Mechanism of control of Arabidopsis thaliana aspartate kinase-homoserine dehydrogenase by threonine

Abstract

The regulatory domain of the bifunctional threonine-sensitive aspartate kinase homoserine dehydrogenase contains two homologous subdomains defined by a common loop-α helix-loop-β strand-loop-β strand motif. This motif is homologous with that found in the two subdomains of the biosynthetic threonine-deaminase regulatory domain. Comparisons of the primary and secondary structures of the two enzymes allowed us to predict the location and identity of the amino acid residues potentially involved in two threonine-binding sites of Arabidopsis thaliana aspartate kinase-homoserine dehydrogenase.
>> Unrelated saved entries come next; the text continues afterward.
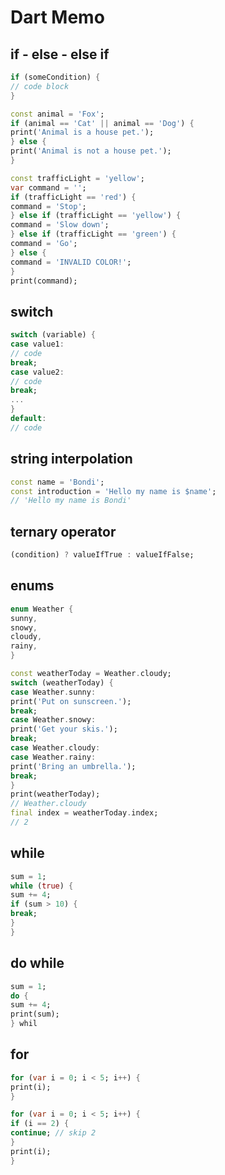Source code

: # Dart Memo

## if - else - else if
```dart
if (someCondition) {
// code block
}
```
```dart
const animal = 'Fox';
if (animal == 'Cat' || animal == 'Dog') {
print('Animal is a house pet.');
} else {
print('Animal is not a house pet.');
}
```
```dart
const trafficLight = 'yellow';
var command = '';
if (trafficLight == 'red') {
command = 'Stop';
} else if (trafficLight == 'yellow') {
command = 'Slow down';
} else if (trafficLight == 'green') {
command = 'Go';
} else {
command = 'INVALID COLOR!';
}
print(command);
```
## switch
```dart
switch (variable) {
case value1:
// code
break;
case value2:
// code
break;
...
}
default:
// code
```
## string interpolation
```dart
const name = 'Bondi';
const introduction = 'Hello my name is $name';
// 'Hello my name is Bondi'
```
## ternary operator
```dart
(condition) ? valueIfTrue : valueIfFalse;
```
## enums
```dart
enum Weather {
sunny,
snowy,
cloudy,
rainy,
}
```
```dart
const weatherToday = Weather.cloudy;
switch (weatherToday) {
case Weather.sunny:
print('Put on sunscreen.');
break;
case Weather.snowy:
print('Get your skis.');
break;
case Weather.cloudy:
case Weather.rainy:
print('Bring an umbrella.');
break;
}
print(weatherToday);
// Weather.cloudy
final index = weatherToday.index;
// 2
```
## while
```dart
sum = 1;
while (true) {
sum += 4;
if (sum > 10) {
break;
}
}
```
## do while
```dart
sum = 1;
do {
sum += 4;
print(sum);
} whil
```
## for
```dart
for (var i = 0; i < 5; i++) {
print(i);
}
```
```dart
for (var i = 0; i < 5; i++) {
if (i == 2) {
continue; // skip 2
}
print(i);
}
```
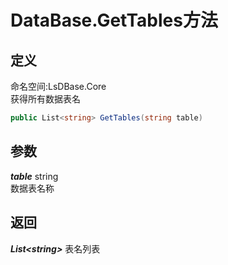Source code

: # DataBase.GetTables方法
## 定义
命名空间:LsDBase.Core    
获得所有数据表名   
```C#
public List<string> GetTables(string table)
```
## 参数
***table***  string    
数据表名称   
## 返回
***List\<string>***
表名列表
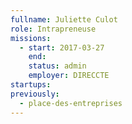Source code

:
 ```yaml
---
fullname: Juliette Culot
role: Intrapreneuse
missions:
  - start: 2017-03-27
    end:
    status: admin
    employer: DIRECCTE
startups:
previously:
  - place-des-entreprises
---
```

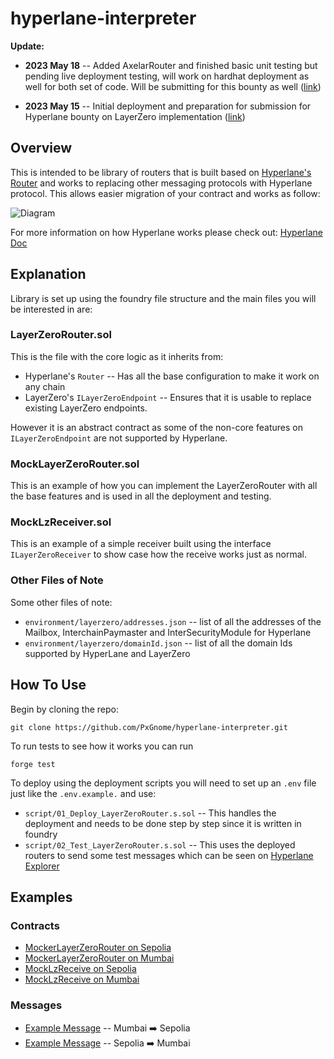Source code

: # hyperlane-interpreter


**Update:**

- **2023 May 18** -- Added AxelarRouter and finished basic unit testing but pending live deployment testing, will work on hardhat deployment as well for both set of code. Will be submitting for this bounty as well ([link](https://github.com/hyperlane-xyz/hyperlane-monorepo/issues/2186))


- **2023 May 15** -- Initial deployment and preparation for submission for Hyperlane bounty on LayerZero implementation ([link](https://github.com/hyperlane-xyz/hyperlane-monorepo/issues/2185))


## Overview ##
This is intended to be library of routers that is built based on [Hyperlane's Router](https://docs.hyperlane.xyz/docs/apis-and-sdks/building-applications/writing-contracts/router) and works to replacing other messaging protocols with Hyperlane protocol. This allows easier migration of your contract and works as follow:

![Diagram](https://i.imgur.com/0PGgdGN.png)

For more information on how Hyperlane works please check out: [Hyperlane Doc](https://docs.hyperlane.xyz/docs/introduction/readme)



## Explanation ##
Library is set up using the foundry file structure and the main files you will be interested in are:


### LayerZeroRouter.sol ###
This is the file with the core logic as it inherits from:
- Hyperlane's `Router` -- Has all the base configuration to make it work on any chain
- LayerZero's `ILayerZeroEndpoint` -- Ensures that it is usable to replace existing LayerZero endpoints.

However it is an abstract contract as some of the non-core features on `ILayerZeroEndpoint` are not supported by Hyperlane.


### MockLayerZeroRouter.sol ###


This is an example of how you can implement the LayerZeroRouter with all the base features and is used in all the deployment and testing.


### MockLzReceiver.sol ###


This is an example of a simple receiver built using the interface `ILayerZeroReceiver` to show case how the receive works just as normal.


### Other Files of Note ###
Some other files of note:
- `environment/layerzero/addresses.json` -- list of all the addresses of the Mailbox, InterchainPaymaster and InterSecurityModule for Hyperlane
- `environment/layerzero/domainId.json` -- list of all the domain Ids supported by HyperLane and LayerZero


## How To Use ##
Begin by cloning the repo:


`git clone https://github.com/PxGnome/hyperlane-interpreter.git`


To run tests to see how it works you can run


```forge test```

To deploy using the deployment scripts you will need to set up an `.env` file just like the `.env.example.` and use:
- `script/01_Deploy_LayerZeroRouter.s.sol` -- This handles the deployment and needs to be done step by step since it is written in foundry
- `script/02_Test_LayerZeroRouter.s.sol` -- This uses the deployed routers to send some test messages which can be seen on [Hyperlane Explorer](https://explorer.hyperlane.xyz/)

## Examples ##
### Contracts ###
- [MockerLayerZeroRouter on Sepolia](
https://sepolia.etherscan.io/address/0x060b3d668D108F4B8EB3214830378C9528736942)
- [MockerLayerZeroRouter on Mumbai](https://mumbai.polygonscan.com/address/0x83931a023ace2af8f799c61697c491c040422a0d)
- [MockLzReceive on Sepolia](
https://sepolia.etherscan.io/address/0x5f2de53c87189c653ca31235c06199c1757482b5)
- [MockLzReceive on Mumbai](https://mumbai.polygonscan.com/address/0xd0ef7e1f13ca989f726badd852345cb096a43b9f)

### Messages ###

- [Example Message](https://explorer.hyperlane.xyz/message/0x6346ef364ee68056a8df60d71980333042b349e3d5168021373a3e9a6ecef796) -- Mumbai :arrow_right: Sepolia
- [Example Message](https://explorer.hyperlane.xyz/message/0xe6571bb933b51372950a6284c907f13e2fbe195ad585799c97d10f461f98dc5d) -- Sepolia :arrow_right: Mumbai




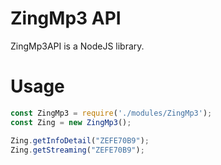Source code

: # ZingMp3 API

ZingMp3API is a NodeJS library.

# Usage

```javascript
const ZingMp3 = require('./modules/ZingMp3');
const Zing = new ZingMp3();

Zing.getInfoDetail("ZEFE70B9");
Zing.getStreaming("ZEFE70B9");

```
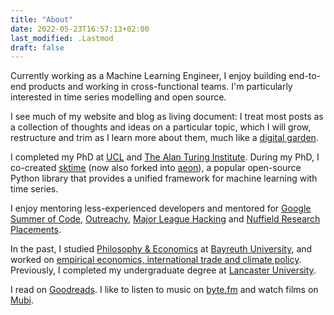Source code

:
 ```yaml
---
title: "About"
date: 2022-05-23T16:57:13+02:00
last_modified: .Lastmod
draft: false
---
```


Currently working as a Machine Learning Engineer, I enjoy building end-to-end products and working in cross-functional teams. 
I'm particularly interested in time series modelling and open source. 

I see much of my website and blog as living document: I treat most posts as a collection of thoughts and ideas on a particular topic, which I will grow, restructure and trim as I learn more about them, much like a [digital garden](https://nicolasbouliane.com/blog/digital-gardening).

I completed my PhD at [UCL] and [The Alan Turing Institute]. 
During my PhD, I co-created [sktime] (now also forked into [aeon]), a popular open-source Python library that provides a unified framework for machine learning with time series. 

I enjoy mentoring less-experienced developers and mentored for [Google Summer of Code], [Outreachy], [Major League Hacking] and [Nuffield Research Placements].

In the past, I studied [Philosophy & Economics] at [Bayreuth University], and worked on [empirical economics, international trade and climate policy]. Previously, I completed my undergraduate degree at [Lancaster University].

I read on [Goodreads]. I like to listen to music on [byte.fm] and watch films on [Mubi].

[UCL]: https://www.ucl.ac.uk/
[The Alan Turing Institute]: https://www.turing.ac.uk/
[sktime]: https://github.com/sktime/sktime
[aeon]: https://github.com/aeon-toolkit/aeon
[Google Summer of Code]: https://summerofcode.withgoogle.com/
[Outreachy]: https://www.outreachy.org/
[Major League Hacking]: https://mlh.io/
[Nuffield Research Placements]: https://www.nuffieldresearchplacements.org/
[empirical economics, international trade and climate policy]: https://www.sciencedirect.com/science/article/abs/pii/S0921800917316075
[Philosophy & Economics]: https://www.uni-bayreuth.de/en/master/philosophy-economics
[Bayreuth University]: https://www.uni-bayreuth.de/en
[Lancaster University]: https://www.lancaster.ac.uk/
[Goodreads]: https://www.goodreads.com/mloning
[byte.fm]: https://www.byte.fm/
[Mubi]: https://mubi.com/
These amino acids were then mutated and activity measurements were carried out to test this hypothesis. Steady-state kinetic experiments on the wildtype and mutant enzymes demonstrated that each regulatory domain of the monomers of aspartate kinase-homoserine dehydrogenase possesses two nonequivalent threonine-binding sites constituted in part by Gln443 and Gln524. Our results also demonstrated that threonine interaction with Gln443 leads to inhibition of aspartate kinase activity and facilitates the binding of a second threonine on Gln524. Interaction of this second threonine with Gln524 leads to inhibition of homoserine dehydrogenase activity.